Work request. Since the pictures are not wanted, copy only the text of every record exactly.

Data extract.
● ● ● ● ● ● ●

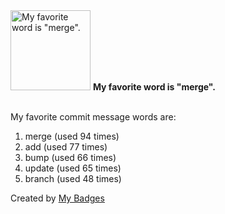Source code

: <img src="https://my-badges.github.io/my-badges/favorite-word.png" alt="My favorite word is &quot;merge&quot;." title="My favorite word is &quot;merge&quot;." width="128">
<strong>My favorite word is &quot;merge&quot;.</strong>
<br><br>

My favorite commit message words are:

1. merge (used 94 times)
2. add (used 77 times)
3. bump (used 66 times)
4. update (used 65 times)
5. branch (used 48 times)


Created by <a href="https://github.com/my-badges/my-badges">My Badges</a>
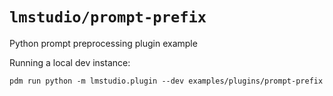 # `lmstudio/prompt-prefix`

Python prompt preprocessing plugin example

Running a local dev instance:

    pdm run python -m lmstudio.plugin --dev examples/plugins/prompt-prefix
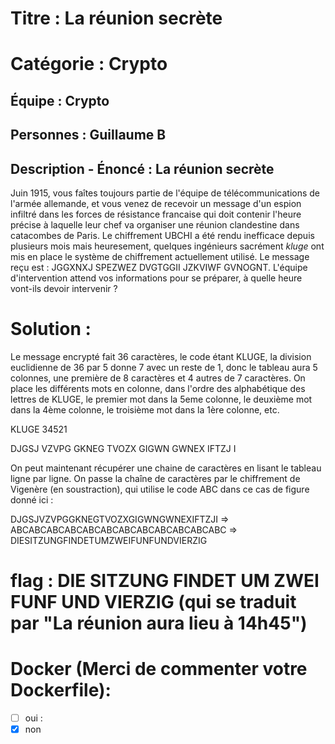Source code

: # Titre : La réunion secrète

# Catégorie : Crypto

## Équipe : Crypto

## Personnes : Guillaume B

## Description - Énoncé : La réunion secrète

Juin 1915, vous faîtes toujours partie de l'équipe de télécommunications de l'armée allemande, et vous venez de recevoir un message d'un espion infiltré dans les forces de résistance francaise qui doit contenir l'heure précise à laquelle leur chef va organiser une réunion clandestine dans catacombes de Paris.
Le chiffrement UBCHI a été rendu inefficace depuis plusieurs mois mais heuresement, quelques ingénieurs sacrément *kluge* ont mis en place le système de chiffrement actuellement utilisé.
Le message reçu est : JGGXNXJ SPEZWEZ DVGTGGII JZKVIWF GVNOGNT.
L'équipe d'intervention attend vos informations pour se préparer, à quelle heure vont-ils devoir intervenir ?

# Solution :

Le message encrypté fait 36 caractères, le code étant KLUGE, la division euclidienne de 36 par 5 donne 7 avec un reste de 1, donc le tableau aura 5 colonnes, une première de 8 caractères et 4 autres de 7 caractères.
On place les différents mots en colonne, dans l'ordre des alphabétique des lettres de KLUGE, le premier mot dans la 5eme colonne, le deuxième mot dans la 4ème colonne, le troisième mot dans la 1ère colonne, etc.

KLUGE
34521

DJGSJ
VZVPG
GKNEG
TVOZX
GIGWN
GWNEX
IFTZJ
I

On peut maintenant récupérer une chaine de caractères en lisant le tableau ligne par ligne.
On passe la chaîne de caractères par le chiffrement de Vigenère (en soustraction), qui utilise le code ABC dans ce cas de figure donné ici :

DJGSJVZVPGGKNEGTVOZXGIGWNGWNEXIFTZJI
=>
ABCABCABCABCABCABCABCABCABCABCABCABC
=>
DIESITZUNGFINDETUMZWEIFUNFUNDVIERZIG

# flag : DIE SITZUNG FINDET UM ZWEI FUNF UND VIERZIG (qui se traduit par "La réunion aura lieu à 14h45")

# Docker (Merci de commenter votre Dockerfile):

- [ ] oui :
- [x] non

● ● ● ● ● ● ●

Your response.
Source code

: <img src="https://my-badges.github.io/my-badges/favorite-word.png" alt="My favorite word is &quot;merge&quot;." title="My favorite word is &quot;merge&quot;." width="128">
<strong>My favorite word is &quot;merge&quot;.</strong>
<br><br>

My favorite commit message words are:

1. merge (used 94 times)
2. add (used 77 times)
3. bump (used 66 times)
4. update (used 65 times)
5. branch (used 48 times)


Created by <a href="https://github.com/my-badges/my-badges">My Badges</a>
 # `lmstudio/prompt-prefix`

Python prompt preprocessing plugin example

Running a local dev instance:

    pdm run python -m lmstudio.plugin --dev examples/plugins/prompt-prefix
Source code

: # Titre : La réunion secrète

# Catégorie : Crypto

## Équipe : Crypto

## Personnes : Guillaume B

## Description - Énoncé : La réunion secrète

Juin 1915, vous faîtes toujours partie de l'équipe de télécommunications de l'armée allemande, et vous venez de recevoir un message d'un espion infiltré dans les forces de résistance francaise qui doit contenir l'heure précise à laquelle leur chef va organiser une réunion clandestine dans catacombes de Paris.
Le chiffrement UBCHI a été rendu inefficace depuis plusieurs mois mais heuresement, quelques ingénieurs sacrément *kluge* ont mis en place le système de chiffrement actuellement utilisé.
Le message reçu est : JGGXNXJ SPEZWEZ DVGTGGII JZKVIWF GVNOGNT.
L'équipe d'intervention attend vos informations pour se préparer, à quelle heure vont-ils devoir intervenir ?

# Solution :

Le message encrypté fait 36 caractères, le code étant KLUGE, la division euclidienne de 36 par 5 donne 7 avec un reste de 1, donc le tableau aura 5 colonnes, une première de 8 caractères et 4 autres de 7 caractères.
On place les différents mots en colonne, dans l'ordre des alphabétique des lettres de KLUGE, le premier mot dans la 5eme colonne, le deuxième mot dans la 4ème colonne, le troisième mot dans la 1ère colonne, etc.

KLUGE
34521

DJGSJ
VZVPG
GKNEG
TVOZX
GIGWN
GWNEX
IFTZJ
I

On peut maintenant récupérer une chaine de caractères en lisant le tableau ligne par ligne.
On passe la chaîne de caractères par le chiffrement de Vigenère (en soustraction), qui utilise le code ABC dans ce cas de figure donné ici :

DJGSJVZVPGGKNEGTVOZXGIGWNGWNEXIFTZJI
=>
ABCABCABCABCABCABCABCABCABCABCABCABC
=>
DIESITZUNGFINDETUMZWEIFUNFUNDVIERZIG

# flag : DIE SITZUNG FINDET UM ZWEI FUNF UND VIERZIG (qui se traduit par "La réunion aura lieu à 14h45")

# Docker (Merci de commenter votre Dockerfile):

- [ ] oui :
- [x] non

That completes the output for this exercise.